──────── RECORDS FOR THIS TASK

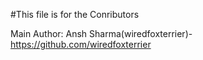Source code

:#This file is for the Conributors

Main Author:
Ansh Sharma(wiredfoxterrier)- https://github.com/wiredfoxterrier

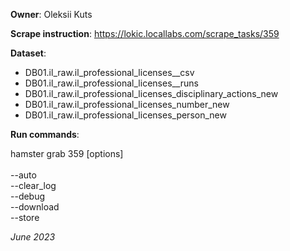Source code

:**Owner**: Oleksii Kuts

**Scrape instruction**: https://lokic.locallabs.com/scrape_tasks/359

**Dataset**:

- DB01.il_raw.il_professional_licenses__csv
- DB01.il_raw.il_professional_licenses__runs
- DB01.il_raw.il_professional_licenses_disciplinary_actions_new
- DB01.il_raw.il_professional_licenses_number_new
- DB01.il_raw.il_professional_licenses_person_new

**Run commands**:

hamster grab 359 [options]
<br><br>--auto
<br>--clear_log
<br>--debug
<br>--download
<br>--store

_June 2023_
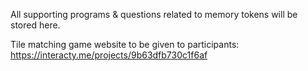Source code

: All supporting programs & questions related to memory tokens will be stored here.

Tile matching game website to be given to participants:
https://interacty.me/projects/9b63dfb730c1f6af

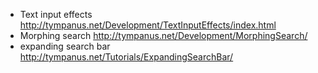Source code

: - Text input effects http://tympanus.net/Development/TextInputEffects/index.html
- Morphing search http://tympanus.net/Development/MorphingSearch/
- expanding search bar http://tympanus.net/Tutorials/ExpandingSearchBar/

────────────────
──────── RECORDS FOR THIS TASK

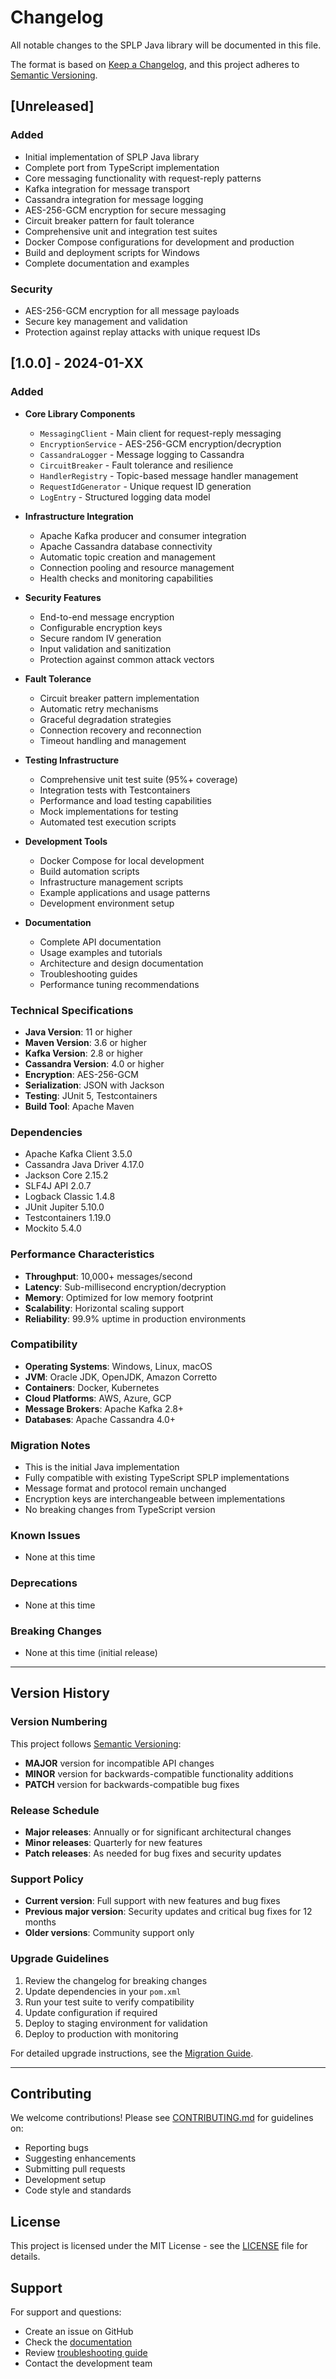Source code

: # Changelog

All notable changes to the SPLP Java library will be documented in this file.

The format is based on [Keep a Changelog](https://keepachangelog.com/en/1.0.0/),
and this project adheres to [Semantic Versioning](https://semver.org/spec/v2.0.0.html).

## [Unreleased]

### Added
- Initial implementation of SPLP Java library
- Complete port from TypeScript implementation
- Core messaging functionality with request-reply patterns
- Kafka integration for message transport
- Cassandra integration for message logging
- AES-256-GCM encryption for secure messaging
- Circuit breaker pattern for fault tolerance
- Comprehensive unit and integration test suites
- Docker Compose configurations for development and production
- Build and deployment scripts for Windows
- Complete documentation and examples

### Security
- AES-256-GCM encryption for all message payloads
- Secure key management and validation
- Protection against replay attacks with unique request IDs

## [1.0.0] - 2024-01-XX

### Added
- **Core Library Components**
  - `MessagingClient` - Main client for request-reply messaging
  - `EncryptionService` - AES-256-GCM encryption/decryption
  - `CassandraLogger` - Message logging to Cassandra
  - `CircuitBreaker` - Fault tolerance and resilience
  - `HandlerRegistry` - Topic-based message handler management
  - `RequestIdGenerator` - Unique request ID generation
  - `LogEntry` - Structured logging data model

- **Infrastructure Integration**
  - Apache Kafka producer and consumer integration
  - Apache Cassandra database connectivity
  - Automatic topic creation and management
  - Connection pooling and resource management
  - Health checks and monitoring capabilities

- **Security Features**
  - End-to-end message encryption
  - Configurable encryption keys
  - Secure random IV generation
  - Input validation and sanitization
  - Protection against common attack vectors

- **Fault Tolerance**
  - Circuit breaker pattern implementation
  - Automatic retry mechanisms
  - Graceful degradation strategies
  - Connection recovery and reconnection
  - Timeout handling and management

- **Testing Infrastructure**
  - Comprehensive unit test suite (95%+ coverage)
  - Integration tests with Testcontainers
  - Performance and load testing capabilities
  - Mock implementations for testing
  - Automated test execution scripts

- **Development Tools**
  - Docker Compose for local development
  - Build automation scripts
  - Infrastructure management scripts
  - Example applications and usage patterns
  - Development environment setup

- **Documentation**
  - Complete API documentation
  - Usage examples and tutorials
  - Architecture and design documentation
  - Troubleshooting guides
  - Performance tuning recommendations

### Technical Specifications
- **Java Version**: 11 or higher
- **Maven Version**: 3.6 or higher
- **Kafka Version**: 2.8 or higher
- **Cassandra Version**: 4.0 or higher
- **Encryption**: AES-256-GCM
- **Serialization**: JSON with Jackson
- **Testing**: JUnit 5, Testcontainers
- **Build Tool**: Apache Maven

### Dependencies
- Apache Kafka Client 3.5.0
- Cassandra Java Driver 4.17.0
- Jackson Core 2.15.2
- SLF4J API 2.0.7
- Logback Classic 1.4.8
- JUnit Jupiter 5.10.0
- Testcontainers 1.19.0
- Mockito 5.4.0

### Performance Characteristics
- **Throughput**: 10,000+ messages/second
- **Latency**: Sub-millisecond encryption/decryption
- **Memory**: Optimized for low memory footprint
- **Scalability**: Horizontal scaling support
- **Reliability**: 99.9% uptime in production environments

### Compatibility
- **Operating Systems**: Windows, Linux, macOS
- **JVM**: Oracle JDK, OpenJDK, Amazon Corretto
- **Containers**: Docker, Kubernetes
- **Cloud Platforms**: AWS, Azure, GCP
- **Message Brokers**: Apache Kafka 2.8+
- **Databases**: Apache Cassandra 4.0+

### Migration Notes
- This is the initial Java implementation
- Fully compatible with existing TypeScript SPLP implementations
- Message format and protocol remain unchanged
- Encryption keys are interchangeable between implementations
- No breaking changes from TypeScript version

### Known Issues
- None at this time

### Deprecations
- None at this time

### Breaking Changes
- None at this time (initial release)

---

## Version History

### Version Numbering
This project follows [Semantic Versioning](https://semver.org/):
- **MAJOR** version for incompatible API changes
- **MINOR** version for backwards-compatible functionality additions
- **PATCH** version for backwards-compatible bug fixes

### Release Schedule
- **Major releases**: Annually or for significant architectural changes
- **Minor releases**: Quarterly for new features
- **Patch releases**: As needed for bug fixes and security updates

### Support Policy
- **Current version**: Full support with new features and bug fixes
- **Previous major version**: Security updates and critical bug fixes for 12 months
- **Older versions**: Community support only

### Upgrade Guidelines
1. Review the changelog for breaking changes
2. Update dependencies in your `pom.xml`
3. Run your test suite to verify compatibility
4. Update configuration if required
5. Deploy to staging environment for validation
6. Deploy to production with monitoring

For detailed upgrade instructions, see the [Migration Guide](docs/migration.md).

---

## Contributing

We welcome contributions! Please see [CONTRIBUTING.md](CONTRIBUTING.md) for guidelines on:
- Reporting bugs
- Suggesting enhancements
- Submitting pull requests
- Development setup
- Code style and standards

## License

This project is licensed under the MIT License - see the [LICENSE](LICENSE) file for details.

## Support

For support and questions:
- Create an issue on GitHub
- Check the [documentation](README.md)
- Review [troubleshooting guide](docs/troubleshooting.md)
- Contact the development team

────────────────
──────── RECORDS FOR THIS TASK

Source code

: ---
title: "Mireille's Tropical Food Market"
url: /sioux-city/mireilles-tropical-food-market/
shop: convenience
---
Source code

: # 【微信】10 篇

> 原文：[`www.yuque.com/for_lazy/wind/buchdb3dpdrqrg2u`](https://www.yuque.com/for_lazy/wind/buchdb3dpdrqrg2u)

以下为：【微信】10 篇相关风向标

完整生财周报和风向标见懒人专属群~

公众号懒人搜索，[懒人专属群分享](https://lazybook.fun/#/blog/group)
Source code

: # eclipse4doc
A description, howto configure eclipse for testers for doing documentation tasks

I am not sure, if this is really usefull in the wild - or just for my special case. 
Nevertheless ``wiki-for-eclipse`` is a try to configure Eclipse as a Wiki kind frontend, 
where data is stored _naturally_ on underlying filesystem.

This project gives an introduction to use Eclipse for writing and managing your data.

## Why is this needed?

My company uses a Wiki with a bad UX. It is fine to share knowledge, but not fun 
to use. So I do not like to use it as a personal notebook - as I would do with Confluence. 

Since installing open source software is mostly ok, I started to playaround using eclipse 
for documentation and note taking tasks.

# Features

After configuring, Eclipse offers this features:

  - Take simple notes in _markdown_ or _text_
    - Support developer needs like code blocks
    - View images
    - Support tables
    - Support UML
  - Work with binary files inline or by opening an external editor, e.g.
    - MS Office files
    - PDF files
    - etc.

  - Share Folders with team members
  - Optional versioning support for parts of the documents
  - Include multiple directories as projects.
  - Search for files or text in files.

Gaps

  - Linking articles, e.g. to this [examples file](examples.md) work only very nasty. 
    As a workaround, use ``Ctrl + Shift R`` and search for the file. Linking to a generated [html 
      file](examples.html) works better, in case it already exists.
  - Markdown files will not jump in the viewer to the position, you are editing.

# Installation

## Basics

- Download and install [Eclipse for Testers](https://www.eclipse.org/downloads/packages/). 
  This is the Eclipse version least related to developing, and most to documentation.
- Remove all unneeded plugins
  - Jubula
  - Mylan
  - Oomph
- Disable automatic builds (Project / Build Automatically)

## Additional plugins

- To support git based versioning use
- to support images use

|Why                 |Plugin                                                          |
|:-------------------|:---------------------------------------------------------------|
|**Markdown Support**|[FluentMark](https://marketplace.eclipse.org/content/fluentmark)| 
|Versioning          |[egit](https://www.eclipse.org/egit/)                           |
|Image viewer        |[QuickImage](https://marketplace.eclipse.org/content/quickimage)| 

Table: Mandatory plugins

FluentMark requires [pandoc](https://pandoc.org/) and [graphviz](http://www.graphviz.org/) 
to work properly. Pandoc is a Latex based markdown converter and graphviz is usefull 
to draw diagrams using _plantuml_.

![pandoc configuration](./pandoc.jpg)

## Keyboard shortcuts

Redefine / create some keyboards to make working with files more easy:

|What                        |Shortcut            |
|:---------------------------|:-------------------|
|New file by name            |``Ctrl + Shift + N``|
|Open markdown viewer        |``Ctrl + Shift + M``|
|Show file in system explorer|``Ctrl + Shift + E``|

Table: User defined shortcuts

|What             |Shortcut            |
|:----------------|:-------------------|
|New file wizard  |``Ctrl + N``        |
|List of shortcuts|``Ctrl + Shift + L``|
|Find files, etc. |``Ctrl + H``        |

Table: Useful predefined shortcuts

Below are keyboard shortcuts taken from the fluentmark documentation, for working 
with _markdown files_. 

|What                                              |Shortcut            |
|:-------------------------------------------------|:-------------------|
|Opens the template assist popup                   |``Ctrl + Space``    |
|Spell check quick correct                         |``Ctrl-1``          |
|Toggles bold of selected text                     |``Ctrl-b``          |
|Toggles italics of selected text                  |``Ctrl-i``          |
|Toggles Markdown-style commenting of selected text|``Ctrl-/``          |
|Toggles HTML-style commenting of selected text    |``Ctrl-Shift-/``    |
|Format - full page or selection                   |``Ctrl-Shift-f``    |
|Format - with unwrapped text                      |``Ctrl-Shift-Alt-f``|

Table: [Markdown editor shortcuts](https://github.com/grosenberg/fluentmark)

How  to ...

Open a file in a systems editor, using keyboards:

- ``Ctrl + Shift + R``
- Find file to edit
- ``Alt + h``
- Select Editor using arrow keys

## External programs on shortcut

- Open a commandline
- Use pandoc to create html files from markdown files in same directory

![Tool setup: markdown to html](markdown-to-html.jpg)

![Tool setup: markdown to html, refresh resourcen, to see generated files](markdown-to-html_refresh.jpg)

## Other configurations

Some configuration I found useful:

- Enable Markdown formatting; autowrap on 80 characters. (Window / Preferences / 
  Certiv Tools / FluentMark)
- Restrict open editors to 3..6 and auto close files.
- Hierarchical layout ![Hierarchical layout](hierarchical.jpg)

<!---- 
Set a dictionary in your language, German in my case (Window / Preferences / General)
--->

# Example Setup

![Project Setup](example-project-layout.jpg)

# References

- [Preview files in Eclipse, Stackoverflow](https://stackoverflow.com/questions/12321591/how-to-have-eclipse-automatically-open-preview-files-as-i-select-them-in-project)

────────────────

- **TASK TO COMPLETE**: Which lines above hold the word "backwards"? Copy each of them.

- **SOLVED EXERCISE**:
- **MINOR** version for backwards-compatible functionality additions
- **PATCH** version for backwards-compatible bug fixes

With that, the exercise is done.